Pouya Dianat

Portraits: General

"Sir, is there anything you can do about his jaw?" Xernona Clayton said she questioned King's mortician. Clayton recalls pulling out powders, mixing up a little roux and toning down the wound as his casket lay in Spelman College.
  
"He knew that something was going to happen. That was the last time I saw him alive. That was the last Friday night he lived," recalled Juanita Abernathy, widow of the Rev. Ralph Abernathy.
  
"It was like I was asking why to God," said Elder Bernice King, King's youngest child. "To Daddy, why did you leave me? To God, why did you take him?"
     
  
State representative Tyrone Brooks grappled with feelings of anger and trying to honor King's memory by promoting non-violence. "They said King was dead, and pretty soon we were going to be dead with that nonviolent teaching."
  
Then a rookie New York Times reporter Earl Caldwell reporting his first story in the South Caldwell recalls, "I said, 'What happened? What happened?' I turned around, then I could see. Dr. King is laying there on the balcony."
  
"I said 'Coretta, M.L. has already preached his eulogy," said King's sister Christine King Farris. "He did that 'drum major' speech back in February...When Martin got [home] he said, 'I might have preached my eulogy.' "
     
  
Former Associated Press reporter Kathryn Johnson mentioned, "[King] said often that he expected death to come at any time.
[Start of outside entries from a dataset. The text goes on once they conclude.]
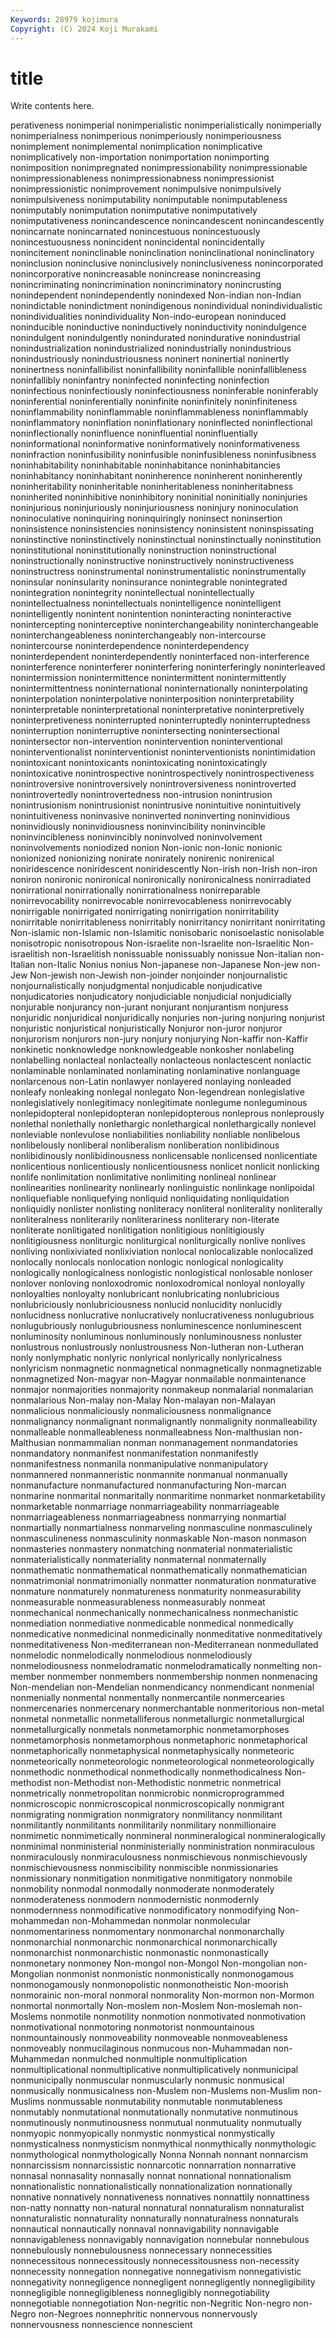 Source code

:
 ```yaml
---
Keywords: 28979 kojimura
Copyright: (C) 2024 Koji Murakami
---
```


# title

Write contents here.



perativeness
nonimperial nonimperialistic nonimperialistically nonimperially nonimperialness nonimperious nonimperiously nonimperiousness nonimplement nonimplemental
nonimplication nonimplicative nonimplicatively non-importation nonimportation nonimporting nonimposition nonimpregnated nonimpressionability nonimpressionable
nonimpressionableness nonimpressionabness nonimpressionist nonimpressionistic nonimprovement nonimpulsive nonimpulsively nonimpulsiveness nonimputability nonimputable
nonimputableness nonimputably nonimputation nonimputative nonimputatively nonimputativeness nonincandescence nonincandescent nonincandescently nonincarnate
nonincarnated nonincestuous nonincestuously nonincestuousness nonincident nonincidental nonincidentally nonincitement noninclinable noninclination
noninclinational noninclinatory noninclusion noninclusive noninclusively noninclusiveness nonincorporated nonincorporative nonincreasable nonincrease
nonincreasing nonincriminating nonincrimination nonincriminatory nonincrusting nonindependent nonindependently nonindexed Non-indian non-Indian
nonindictable nonindictment nonindigenous nonindividual nonindividualistic nonindividualities nonindividuality Non-indo-european noninduced noninducible
noninductive noninductively noninductivity nonindulgence nonindulgent nonindulgently nonindurated nonindurative nonindustrial nonindustrialization
nonindustrialized nonindustrially nonindustrious nonindustriously nonindustriousness noninert noninertial noninertly noninertness noninfallibilist
noninfallibility noninfallible noninfallibleness noninfallibly noninfantry noninfected noninfecting noninfection noninfectious noninfectiously
noninfectiousness noninferable noninferably noninferential noninferentially noninfinite noninfinitely noninfiniteness noninflammability noninflammable
noninflammableness noninflammably noninflammatory noninflation noninflationary noninflected noninflectional noninflectionally noninfluence noninfluential
noninfluentially noninformational noninformative noninformatively noninformativeness noninfraction noninfusibility noninfusible noninfusibleness noninfusibness
noninhabitability noninhabitable noninhabitance noninhabitancies noninhabitancy noninhabitant noninherence noninherent noninherently noninheritability
noninheritable noninheritableness noninheritabness noninherited noninhibitive noninhibitory noninitial noninitially noninjuries noninjurious
noninjuriously noninjuriousness noninjury noninoculation noninoculative noninquiring noninquiringly noninsect noninsertion noninsistence
noninsistencies noninsistency noninsistent noninspissating noninstinctive noninstinctively noninstinctual noninstinctually noninstitution noninstitutional
noninstitutionally noninstruction noninstructional noninstructionally noninstructive noninstructively noninstructiveness noninstructress noninstrumental noninstrumentalistic
noninstrumentally noninsular noninsularity noninsurance nonintegrable nonintegrated nonintegration nonintegrity nonintellectual nonintellectually
nonintellectualness nonintellectuals nonintelligence nonintelligent nonintelligently nonintent nonintention noninteracting noninteractive nonintercepting
noninterceptive noninterchangeability noninterchangeable noninterchangeableness noninterchangeably non-intercourse nonintercourse noninterdependence noninterdependency noninterdependent
noninterdependently noninterfaced non-interference noninterference noninterferer noninterfering noninterferingly noninterleaved nonintermission nonintermittence
nonintermittent nonintermittently nonintermittentness noninternational noninternationally noninterpolating noninterpolation noninterpolative noninterposition noninterpretability
noninterpretable noninterpretational noninterpretative noninterpretively noninterpretiveness noninterrupted noninterruptedly noninterruptedness noninterruption noninterruptive
nonintersecting nonintersectional nonintersector non-intervention nonintervention noninterventional noninterventionalist noninterventionist noninterventionists nonintimidation
nonintoxicant nonintoxicants nonintoxicating nonintoxicatingly nonintoxicative nonintrospective nonintrospectively nonintrospectiveness nonintroversive nonintroversively
nonintroversiveness nonintroverted nonintrovertedly nonintrovertedness non-intrusion nonintrusion nonintrusionism nonintrusionist nonintrusive nonintuitive
nonintuitively nonintuitiveness noninvasive noninverted noninverting noninvidious noninvidiously noninvidiousness noninvincibility noninvincible
noninvincibleness noninvincibly noninvolved noninvolvement noninvolvements noniodized nonion Non-ionic non-Ionic nonionic
nonionized nonionizing nonirate nonirately nonirenic nonirenical noniridescence noniridescent noniridescently Non-irish
non-Irish non-iron noniron nonironic nonironical nonironically nonironicalness nonirradiated nonirrational nonirrationally
nonirrationalness nonirreparable nonirrevocability nonirrevocable nonirrevocableness nonirrevocably nonirrigable nonirrigated nonirrigating nonirrigation
nonirritability nonirritable nonirritableness nonirritably nonirritancy nonirritant nonirritating Non-islamic non-Islamic non-Islamitic
nonisobaric nonisoelastic nonisolable nonisotropic nonisotropous Non-israelite non-Israelite non-Israelitic Non-israelitish non-Israelitish
nonissuable nonissuably nonissue Non-italian non-Italian non-Italic Nonius nonius Non-japanese non-Japanese
Non-jew non-Jew Non-jewish non-Jewish non-joinder nonjoinder nonjournalistic nonjournalistically nonjudgmental nonjudicable
nonjudicative nonjudicatories nonjudicatory nonjudiciable nonjudicial nonjudicially nonjurable nonjurancy non-jurant nonjurant
nonjurantism nonjuress nonjuridic nonjuridical nonjuridically nonjuries non-juring nonjuring nonjurist nonjuristic
nonjuristical nonjuristically Nonjuror non-juror nonjuror nonjurorism nonjurors non-jury nonjury nonjurying
Non-kaffir non-Kaffir nonkinetic nonknowledge nonknowledgeable nonkosher nonlabeling nonlabelling nonlacteal nonlacteally
nonlacteous nonlactescent nonlactic nonlaminable nonlaminated nonlaminating nonlaminative nonlanguage nonlarcenous non-Latin
nonlawyer nonlayered nonlaying nonleaded nonleafy nonleaking nonlegal nonlegato Non-legendrean nonlegislative
nonlegislatively nonlegitimacy nonlegitimate nonlegume nonleguminous nonlepidopteral nonlepidopteran nonlepidopterous nonleprous nonleprously
nonlethal nonlethally nonlethargic nonlethargical nonlethargically nonlevel nonleviable nonlevulose nonliabilities nonliability
nonliable nonlibelous nonlibelously nonliberal nonliberalism nonliberation nonlibidinous nonlibidinously nonlibidinousness nonlicensable
nonlicensed nonlicentiate nonlicentious nonlicentiously nonlicentiousness nonlicet nonlicit nonlicking nonlife nonlimitation
nonlimitative nonlimiting nonlineal nonlinear nonlinearities nonlinearity nonlinearly nonlinguistic nonlinkage nonlipoidal
nonliquefiable nonliquefying nonliquid nonliquidating nonliquidation nonliquidly nonlister nonlisting nonliteracy nonliteral
nonliterality nonliterally nonliteralness nonliterarily nonliterariness nonliterary non-literate nonliterate nonlitigated nonlitigation
nonlitigious nonlitigiously nonlitigiousness nonliturgic nonliturgical nonliturgically nonlive nonlives nonliving nonlixiviated
nonlixiviation nonlocal nonlocalizable nonlocalized nonlocally nonlocals nonlocation nonlogic nonlogical nonlogicality
nonlogically nonlogicalness nonlogistic nonlogistical nonlosable nonloser nonlover nonloving nonloxodromic nonloxodromical
nonloyal nonloyally nonloyalties nonloyalty nonlubricant nonlubricating nonlubricious nonlubriciously nonlubriciousness nonlucid
nonlucidity nonlucidly nonlucidness nonlucrative nonlucratively nonlucrativeness nonlugubrious nonlugubriously nonlugubriousness nonluminescence
nonluminescent nonluminosity nonluminous nonluminously nonluminousness nonluster nonlustrous nonlustrously nonlustrousness Non-lutheran
non-Lutheran nonly nonlymphatic nonlyric nonlyrical nonlyrically nonlyricalness nonlyricism nonmagnetic nonmagnetical
nonmagnetically nonmagnetizable nonmagnetized Non-magyar non-Magyar nonmailable nonmaintenance nonmajor nonmajorities nonmajority
nonmakeup nonmalarial nonmalarian nonmalarious Non-malay non-Malay Non-malayan non-Malayan nonmalicious nonmaliciously
nonmaliciousness nonmalignance nonmalignancy nonmalignant nonmalignantly nonmalignity nonmalleability nonmalleable nonmalleableness nonmalleabness
Non-malthusian non-Malthusian nonmammalian nonman nonmanagement nonmandatories nonmandatory nonmanifest nonmanifestation nonmanifestly
nonmanifestness nonmanila nonmanipulative nonmanipulatory nonmannered nonmanneristic nonmannite nonmanual nonmanually nonmanufacture
nonmanufactured nonmanufacturing Non-marcan nonmarine nonmarital nonmaritally nonmaritime nonmarket nonmarketability nonmarketable
nonmarriage nonmarriageability nonmarriageable nonmarriageableness nonmarriageabness nonmarrying nonmartial nonmartially nonmartialness nonmarveling
nonmasculine nonmasculinely nonmasculineness nonmasculinity nonmaskable Non-mason nonmason nonmasteries nonmastery nonmatching
nonmaterial nonmaterialistic nonmaterialistically nonmateriality nonmaternal nonmaternally nonmathematic nonmathematical nonmathematically nonmathematician
nonmatrimonial nonmatrimonially nonmatter nonmaturation nonmaturative nonmature nonmaturely nonmatureness nonmaturity nonmeasurability
nonmeasurable nonmeasurableness nonmeasurably nonmeat nonmechanical nonmechanically nonmechanicalness nonmechanistic nonmediation nonmediative
nonmedicable nonmedical nonmedically nonmedicative nonmedicinal nonmedicinally nonmeditative nonmeditatively nonmeditativeness Non-mediterranean
non-Mediterranean nonmedullated nonmelodic nonmelodically nonmelodious nonmelodiously nonmelodiousness nonmelodramatic nonmelodramatically nonmelting
non-member nonmember nonmembers nonmembership nonmen nonmenacing Non-mendelian non-Mendelian nonmendicancy nonmendicant
nonmenial nonmenially nonmental nonmentally nonmercantile nonmercearies nonmercenaries nonmercenary nonmerchantable nonmeritorious
non-metal nonmetal nonmetallic nonmetalliferous nonmetallurgic nonmetallurgical nonmetallurgically nonmetals nonmetamorphic nonmetamorphoses
nonmetamorphosis nonmetamorphous nonmetaphoric nonmetaphorical nonmetaphorically nonmetaphysical nonmetaphysically nonmeteoric nonmeteorically nonmeteorologic
nonmeteorological nonmeteorologically nonmethodic nonmethodical nonmethodically nonmethodicalness Non-methodist non-Methodist non-Methodistic nonmetric
nonmetrical nonmetrically nonmetropolitan nonmicrobic nonmicroprogrammed nonmicroscopic nonmicroscopical nonmicroscopically nonmigrant nonmigrating
nonmigration nonmigratory nonmilitancy nonmilitant nonmilitantly nonmilitants nonmilitarily nonmilitary nonmillionaire nonmimetic
nonmimetically nonmineral nonmineralogical nonmineralogically nonminimal nonministerial nonministerially nonministration nonmiraculous nonmiraculously
nonmiraculousness nonmischievous nonmischievously nonmischievousness nonmiscibility nonmiscible nonmissionaries nonmissionary nonmitigation nonmitigative
nonmitigatory nonmobile nonmobility nonmodal nonmodally nonmoderate nonmoderately nonmoderateness nonmodern nonmodernistic
nonmodernly nonmodernness nonmodificative nonmodificatory nonmodifying Non-mohammedan non-Mohammedan nonmolar nonmolecular nonmomentariness
nonmomentary nonmonarchal nonmonarchally nonmonarchial nonmonarchic nonmonarchical nonmonarchically nonmonarchist nonmonarchistic nonmonastic
nonmonastically nonmonetary nonmoney Non-mongol non-Mongol Non-mongolian non-Mongolian nonmonist nonmonistic nonmonistically
nonmonogamous nonmonogamously nonmonopolistic nonmonotheistic Non-moorish nonmorainic non-moral nonmoral nonmorality Non-mormon
non-Mormon nonmortal nonmortally Non-moslem non-Moslem Non-moslemah non-Moslems nonmotile nonmotility nonmotion
nonmotivated nonmotivation nonmotivational nonmotoring nonmotorist nonmountainous nonmountainously nonmoveability nonmoveable nonmoveableness
nonmoveably nonmucilaginous nonmucous non-Muhammadan non-Muhammedan nonmulched nonmultiple nonmultiplication nonmultiplicational nonmultiplicative
nonmultiplicatively nonmunicipal nonmunicipally nonmuscular nonmuscularly nonmusic nonmusical nonmusically nonmusicalness non-Muslem
non-Muslems non-Muslim non-Muslims nonmussable nonmutability nonmutable nonmutableness nonmutably nonmutational nonmutationally
nonmutative nonmutinous nonmutinously nonmutinousness nonmutual nonmutuality nonmutually nonmyopic nonmyopically nonmystic
nonmystical nonmystically nonmysticalness nonmysticism nonmythical nonmythically nonmythologic nonmythological nonmythologically Nonna
Nonnah nonnant nonnarcism nonnarcissism nonnarcissistic nonnarcotic nonnarration nonnarrative nonnasal nonnasality
nonnasally nonnat nonnational nonnationalism nonnationalistic nonnationalistically nonnationalization nonnationally nonnative nonnatively
nonnativeness nonnatives nonnattily nonnattiness non-natty nonnatty non-natural nonnatural nonnaturalism nonnaturalist
nonnaturalistic nonnaturality nonnaturally nonnaturalness nonnaturals nonnautical nonnautically nonnaval nonnavigability nonnavigable
nonnavigableness nonnavigably nonnavigation nonnebular nonnebulous nonnebulously nonnebulousness nonnecessary nonnecessities nonnecessitous
nonnecessitously nonnecessitousness non-necessity nonnecessity nonnegation nonnegative nonnegativism nonnegativistic nonnegativity nonnegligence
nonnegligent nonnegligently nonnegligibility nonnegligible nonnegligibleness nonnegligibly nonnegotiability nonnegotiable nonnegotiation Non-negritic
non-Negritic Non-negro non-Negro non-Negroes nonnephritic nonnervous nonnervously nonnervousness nonnescience nonnescient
He had given her plastic flowers for something. She told me about that. She said, What did you give me plastic flowers for?' He said, 'To remember me by.'"
  
"Why King? Why the Prince of Peace?" asked Samuel "Billy" Kyles of himself in his sermons in the weeks that followed the assassination.
  
"To see him there, I knew then that it was an end of a chapter in American history," said Rep. John Lewis. Weeks later Lewis witness the murder of his other mentor Bobby Kennedy at the Ambassador Hotel in Chicago.
     
  
Rev. Joseph Lowery reflected, "I miss him now, 40 years later, just as much as I did 40 minutes after I learned of his death."
  
"Mother said, 'Daddy has gone home to be with God.'" recounted Martin Luther King III.
  
"When I got to the top of the stairs, he was flat on his back in a pool of blood," remembers Ambassador Andrew Young. Minutes earlier Young was involved in a playful pillow fight with King and other colleagues.